You were spared the task by his breathless arrival in your room. He saw your suitcase ready to go beside the door and said, “You can’t go!”
By way of answer you simply declared, “You told your mother.”
“I was real pissed at her,” he said. “It was, like, the only way I could fix her wagon.”
“But you fixed my wagon, too, and now my wagon is heading west.”
“Huh? Where are you going?”
“I’m not sure. But I must go. Good-bye, Kenny. I wish for you much happiness. I wish for you that you will stay out of trouble, work hard in school, be a good boy.”
He stared at you, his mobile face warped into an expression of disappointment. “Is that, like, all you’ve got to say to me?”
Yes, it was. But then WQED, which was driving you nuts (your little radio was stuffed into your suitcase and wasn’t plugged in, but you could hear it clearly, all the same), compelled you to begin singing. Even I, who thought I knew you so well, was surprised at the lovely soprano of your voice:
“Oh, Kenny boy, the pipes, the pipes are calling,
From glen to glen, and down the mountainside.
The winter’s gone, and all the mirrors falling,
It’s I, it’s I must go, and you must bide.

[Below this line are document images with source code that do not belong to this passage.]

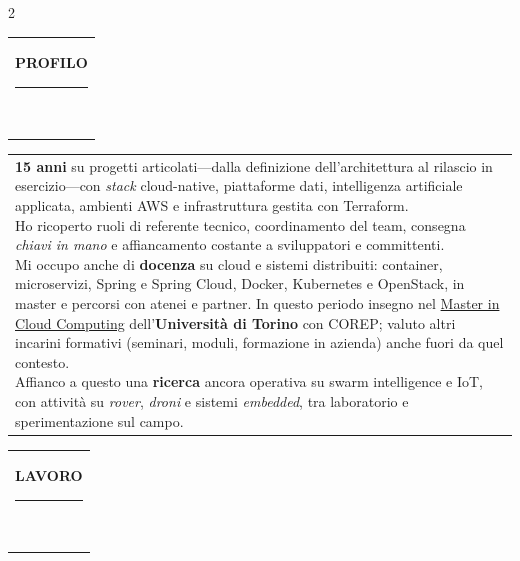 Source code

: \documentclass[10pt,A4]{article}
\newcommand{\mpwidth}{\linewidth-\fboxsep-\fboxsep}
\newcommand{\cvtext}[1] {
	\begin{tabular*}{1\mpwidth}{p{0.98\mpwidth}}
		\parbox{1\mpwidth}{#1}
	\end{tabular*}
}
\newcommand{\cvsection}[1] {
	\vspace{14pt}
	\cvtext{
		\textbf{\LARGE{\textcolor{darkcol}{\uppercase{#1}}}}\\[-4pt]
		\textcolor{maincol}{ \rule{0.1\textwidth}{2pt} } \\
	}
}
\begin{document}
\begin{paracol}{2}
\begin{rightcolumn}
\vspace{8pt}
\cvsection{PROFILO}

\cvtext{\textbf{15 anni} su progetti articolati---dalla definizione dell'architettura al rilascio in esercizio---con \emph{stack} cloud-native, piattaforme dati, intelligenza artificiale applicata, ambienti AWS e infrastruttura gestita con Terraform.\\ Ho ricoperto ruoli di referente tecnico, coordinamento del team, consegna \emph{chiavi in mano} e affiancamento costante a sviluppatori e committenti.\\[7pt]
Mi occupo anche di \textbf{docenza} su cloud e sistemi distribuiti: container, microservizi, Spring e Spring Cloud, Docker, Kubernetes e OpenStack, in master e percorsi con atenei e partner. In questo periodo insegno nel \href{https://www.mastercloudcomputing.it/}{Master in Cloud Computing} dell'\textbf{Università di Torino} con COREP; valuto altri incarini formativi (seminari, moduli, formazione in azienda) anche fuori da quel contesto.\\[7pt]
Affianco a questo una \textbf{ricerca} ancora operativa su swarm intelligence e IoT, con attività su \emph{rover}, \emph{droni} e sistemi \emph{embedded}, tra laboratorio e sperimentazione sul campo.}

\vspace{16pt}
\cvsection{LAVORO}


\end{rightcolumn}
\end{paracol}
\end{document}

“But I’ll come back, when summer’s in the meadow,
Or when the valley’s hushed and white with snow.
It’s you’ll be here, in sunshine or in shadow,
Oh, Kenny boy, oh, Kenny boy, I love you so!”
“I guess I sort of, like, love you so, too,” he said when you finished. “But will you really come back?”
You lifted your suitcase, kissed him on the forehead, and got yourself as quickly as possible out of there, out of the mansion, into the pouring rain, down to the street, the avenue, where you caught the first westbound city bus, which took you down into the heart of town, where you checked in, wet and weary, for your last night in the burgh, at the Young Women’s Christian Association hostelry.
But most of that stormy final night you spent not in your YWCA room but in your office at the Biological Sciences Building, where you graded final examinations and filled out grade reports.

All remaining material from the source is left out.